I am a member of the Mu2E experiment at Fermilab after spending over 30 years on Fermilab's D0 experiment.
I have been involved in experimental particle physics since 1976. I did thesis work on a number of Fermilab neutral kaon experiments including production of pi-mu atoms (my thesis topic), KS regeneration, and KL scattering cross section measurements with a group from Wisconsin, Stanford and Chicago, under the leadership of Sam Aronson, Mel Schwartz, and Bruce Winstein. After receiving my Ph.D., I did my postdoc work at Stony Brook under Mike Marx and Paul Grannis. My initial effort was on a Brookhaven neutrino experiment which investigated neutrino oscillations, and weak neutral currents using the nu p->nu p and nu e->nu e channels. In 1982, I also began working on a new experiment at the Fermilab collider, LAPDOG, which evolved into D0. D0 is a large, over 5000 ton, general purpose experiment designed to be sensitive to all physics within reach of the 2 trillion electron Volt energy available at Fermilab's collider. Over 500 physicists from 90 institutions and 18 countries are members of this collaboration. In 1995, we, along with another Fermilab experiment CDF, discovered the top quark, up to now the heaviest observed of the fundamental particles which make up our universe. Tevatron operations at Fermilab ended in 2011 and D0 is currently completing its analysis of its full data set. In 2012, D0 along with CDF, saw evidence of the Higgs boson in the channels associated with the Z or W, and experiments at CERN then discovered it.

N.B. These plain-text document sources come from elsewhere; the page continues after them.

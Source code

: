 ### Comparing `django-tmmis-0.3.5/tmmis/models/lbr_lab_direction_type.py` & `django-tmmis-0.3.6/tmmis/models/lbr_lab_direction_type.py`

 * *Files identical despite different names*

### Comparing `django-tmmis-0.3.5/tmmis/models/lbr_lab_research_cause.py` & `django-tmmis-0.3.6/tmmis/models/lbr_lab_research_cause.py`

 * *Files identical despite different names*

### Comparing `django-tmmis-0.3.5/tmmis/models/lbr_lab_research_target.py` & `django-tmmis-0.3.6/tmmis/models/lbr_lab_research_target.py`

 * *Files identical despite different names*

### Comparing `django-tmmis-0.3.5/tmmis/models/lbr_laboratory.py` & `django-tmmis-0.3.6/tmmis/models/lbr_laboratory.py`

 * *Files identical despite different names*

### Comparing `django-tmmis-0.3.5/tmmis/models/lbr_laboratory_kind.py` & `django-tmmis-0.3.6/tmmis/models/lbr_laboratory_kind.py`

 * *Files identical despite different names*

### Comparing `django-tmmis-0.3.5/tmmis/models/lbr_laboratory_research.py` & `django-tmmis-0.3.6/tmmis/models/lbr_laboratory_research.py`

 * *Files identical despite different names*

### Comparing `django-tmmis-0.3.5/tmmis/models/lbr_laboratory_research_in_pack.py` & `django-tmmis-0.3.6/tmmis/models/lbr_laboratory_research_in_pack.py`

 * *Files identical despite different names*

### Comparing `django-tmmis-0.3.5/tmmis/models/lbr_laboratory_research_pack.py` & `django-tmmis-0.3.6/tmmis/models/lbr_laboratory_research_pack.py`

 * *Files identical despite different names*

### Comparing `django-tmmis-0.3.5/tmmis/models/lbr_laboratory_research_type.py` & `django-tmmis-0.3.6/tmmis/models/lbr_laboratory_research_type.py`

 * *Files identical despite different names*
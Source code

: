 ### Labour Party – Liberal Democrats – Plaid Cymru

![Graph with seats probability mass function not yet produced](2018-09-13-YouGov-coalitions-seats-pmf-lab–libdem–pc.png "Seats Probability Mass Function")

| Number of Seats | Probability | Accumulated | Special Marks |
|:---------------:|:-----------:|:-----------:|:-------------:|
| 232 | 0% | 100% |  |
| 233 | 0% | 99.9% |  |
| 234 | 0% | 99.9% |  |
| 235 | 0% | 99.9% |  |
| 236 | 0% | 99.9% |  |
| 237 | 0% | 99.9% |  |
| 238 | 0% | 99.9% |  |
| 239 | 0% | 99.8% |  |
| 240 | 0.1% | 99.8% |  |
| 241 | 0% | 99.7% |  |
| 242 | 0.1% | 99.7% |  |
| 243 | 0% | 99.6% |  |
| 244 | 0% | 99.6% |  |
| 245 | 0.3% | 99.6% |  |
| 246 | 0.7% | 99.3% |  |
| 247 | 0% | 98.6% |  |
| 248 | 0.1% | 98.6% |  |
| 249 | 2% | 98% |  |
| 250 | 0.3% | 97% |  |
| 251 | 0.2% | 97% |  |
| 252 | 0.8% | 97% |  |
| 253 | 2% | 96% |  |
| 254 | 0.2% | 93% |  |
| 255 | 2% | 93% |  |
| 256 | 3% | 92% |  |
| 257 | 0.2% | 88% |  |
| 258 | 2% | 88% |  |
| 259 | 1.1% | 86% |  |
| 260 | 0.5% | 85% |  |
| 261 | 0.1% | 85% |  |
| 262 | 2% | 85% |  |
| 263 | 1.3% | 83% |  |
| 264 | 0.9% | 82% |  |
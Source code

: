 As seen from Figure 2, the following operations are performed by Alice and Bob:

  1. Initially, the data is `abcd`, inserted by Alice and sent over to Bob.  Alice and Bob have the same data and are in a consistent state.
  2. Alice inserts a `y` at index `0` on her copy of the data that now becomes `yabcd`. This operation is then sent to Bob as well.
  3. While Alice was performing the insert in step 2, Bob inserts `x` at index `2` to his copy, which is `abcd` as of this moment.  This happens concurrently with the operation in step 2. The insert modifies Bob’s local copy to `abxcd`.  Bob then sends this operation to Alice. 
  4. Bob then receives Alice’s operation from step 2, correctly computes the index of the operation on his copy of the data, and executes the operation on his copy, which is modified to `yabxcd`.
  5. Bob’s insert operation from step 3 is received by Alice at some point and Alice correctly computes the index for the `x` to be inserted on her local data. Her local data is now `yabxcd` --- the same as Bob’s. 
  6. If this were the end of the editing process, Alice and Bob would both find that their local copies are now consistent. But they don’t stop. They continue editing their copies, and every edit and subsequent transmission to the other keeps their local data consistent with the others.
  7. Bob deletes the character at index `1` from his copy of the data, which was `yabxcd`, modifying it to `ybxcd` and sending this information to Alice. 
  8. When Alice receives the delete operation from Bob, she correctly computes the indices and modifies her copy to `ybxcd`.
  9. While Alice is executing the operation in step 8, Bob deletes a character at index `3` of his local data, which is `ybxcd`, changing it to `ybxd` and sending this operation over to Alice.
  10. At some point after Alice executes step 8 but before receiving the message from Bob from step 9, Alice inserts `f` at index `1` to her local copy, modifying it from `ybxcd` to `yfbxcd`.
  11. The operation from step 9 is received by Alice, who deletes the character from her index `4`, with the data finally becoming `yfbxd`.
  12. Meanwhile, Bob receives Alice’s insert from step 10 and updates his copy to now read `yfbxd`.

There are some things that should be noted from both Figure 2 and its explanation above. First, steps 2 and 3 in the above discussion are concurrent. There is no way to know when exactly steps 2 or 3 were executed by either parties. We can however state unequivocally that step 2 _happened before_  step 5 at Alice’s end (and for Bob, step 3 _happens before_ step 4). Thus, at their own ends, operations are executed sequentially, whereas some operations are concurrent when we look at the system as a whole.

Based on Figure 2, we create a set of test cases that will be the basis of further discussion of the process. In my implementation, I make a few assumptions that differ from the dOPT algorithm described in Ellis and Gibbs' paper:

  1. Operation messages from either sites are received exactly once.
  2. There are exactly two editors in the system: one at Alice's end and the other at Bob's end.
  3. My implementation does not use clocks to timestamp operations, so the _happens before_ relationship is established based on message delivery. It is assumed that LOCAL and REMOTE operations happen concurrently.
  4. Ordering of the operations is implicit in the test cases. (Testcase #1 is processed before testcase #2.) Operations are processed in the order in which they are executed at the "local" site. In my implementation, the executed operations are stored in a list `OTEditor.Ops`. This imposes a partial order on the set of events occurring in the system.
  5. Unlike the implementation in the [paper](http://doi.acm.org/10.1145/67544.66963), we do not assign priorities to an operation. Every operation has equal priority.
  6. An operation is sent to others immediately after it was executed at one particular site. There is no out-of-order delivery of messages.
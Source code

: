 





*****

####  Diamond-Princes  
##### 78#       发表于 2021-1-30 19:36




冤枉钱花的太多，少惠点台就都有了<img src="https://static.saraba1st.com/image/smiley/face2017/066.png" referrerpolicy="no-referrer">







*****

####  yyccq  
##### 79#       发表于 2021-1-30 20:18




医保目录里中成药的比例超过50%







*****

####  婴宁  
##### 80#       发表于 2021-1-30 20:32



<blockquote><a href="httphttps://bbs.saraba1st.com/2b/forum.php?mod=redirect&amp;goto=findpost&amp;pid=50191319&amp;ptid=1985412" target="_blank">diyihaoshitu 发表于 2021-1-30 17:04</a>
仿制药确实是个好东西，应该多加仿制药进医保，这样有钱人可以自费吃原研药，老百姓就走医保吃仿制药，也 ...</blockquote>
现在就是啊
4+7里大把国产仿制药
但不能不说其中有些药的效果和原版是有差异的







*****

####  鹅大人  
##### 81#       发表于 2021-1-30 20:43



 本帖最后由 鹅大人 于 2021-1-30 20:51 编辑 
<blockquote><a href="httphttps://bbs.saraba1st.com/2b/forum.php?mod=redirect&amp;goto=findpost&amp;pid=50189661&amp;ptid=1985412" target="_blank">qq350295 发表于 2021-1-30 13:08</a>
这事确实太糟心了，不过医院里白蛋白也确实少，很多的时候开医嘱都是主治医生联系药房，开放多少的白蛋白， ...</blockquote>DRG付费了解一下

My primary responsibilities on D0 have been the muon system design, construction, and operation, and on exploiting muons for a variety of physics processes, especially using them to help trigger and tag b-decays. I have been involved in measurements of b-quark production and searches for new phenomena containing b-quarks and missing energy. This has included Higgs decay, third generation leptoquarks and bottom squarks. I helped design both the Run I and Run II upgraded muon detectors and constructed aspects of the PDT and scintillator systems, and was the coordinator of the muon identification group with primary responsibility for muon reconstruction from 1985 to 1997 and, for Run II, from 2000 to 2001 and again from 2008-2012. I was also a B-physics coordinator from 1990-1994 and helped formulate some of the ideas now being exploited in Run II in that area including the intital (and very preliminary) studies of using dimuon charge asymmetries.
I am currently a member of the Mu2E experiment at Fermilab which will search for the conversion of a muon to an electron in a nuclear field. My activity of Mu2E is primarily simulating the signal and backgrounds, looking at shielding and muon bealine optimizations, and contributing to the design and construction of the extinction monitor system. I was co-leader of the Neutron Working Group from 2012-2018 and co-leader of the Simulation Group from 2018-2019.
In 1987 I co-founded the NIU experimental high energy physics group. This group has been supported by grants from the Department of Energy, the Department of Education, the National Science Foundation, the State of Illinois, and directly from Fermilab and Argonne. Over 200 NIU undergraduate and graduate students have worked with me, doing a variety of different projects such as building detectors, testing electronics, and analyzing data with 22 receiving MS or Ph.D. degrees under my supervision.